The records below must be transcribed exactly, with each picture left out.
━━━━━━━━━━
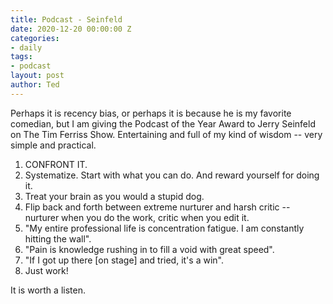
 ```yaml
---
title: Podcast - Seinfeld
date: 2020-12-20 00:00:00 Z
categories:
- daily
tags:
- podcast
layout: post
author: Ted
---
```


Perhaps it is recency bias, or perhaps it is because he is my favorite comedian, but I am giving the Podcast of the Year Award to Jerry Seinfeld on The Tim Ferriss Show. Entertaining and full of my kind of wisdom -- very simple and practical.

1. CONFRONT IT.
1. Systematize. Start with what you can do. And reward yourself for doing it.
1. Treat your brain as you would a stupid dog.
1. Flip back and forth between extreme nurturer and harsh critic -- nurturer when you do the work, critic when you edit it.
1. "My entire professional life is concentration fatigue. I am constantly hitting the wall".
1. "Pain is knowledge rushing in to fill a void with great speed".
1. "If I got up there [on stage] and tried, it's a win".
1. Just work!

It is worth a listen.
━━━━━━━━━━
## Response box
 ```yaml
---
title: Podcast - Seinfeld
date: 2020-12-20 00:00:00 Z
categories:
- daily
tags:
- podcast
layout: post
author: Ted
---
```


Perhaps it is recency bias, or perhaps it is because he is my favorite comedian, but I am giving the Podcast of the Year Award to Jerry Seinfeld on The Tim Ferriss Show. Entertaining and full of my kind of wisdom -- very simple and practical.

1. CONFRONT IT.
1. Systematize. Start with what you can do. And reward yourself for doing it.
1. Treat your brain as you would a stupid dog.
1. Flip back and forth between extreme nurturer and harsh critic -- nurturer when you do the work, critic when you edit it.
1. "My entire professional life is concentration fatigue. I am constantly hitting the wall".
1. "Pain is knowledge rushing in to fill a void with great speed".
1. "If I got up there [on stage] and tried, it's a win".
1. Just work!

It is worth a listen.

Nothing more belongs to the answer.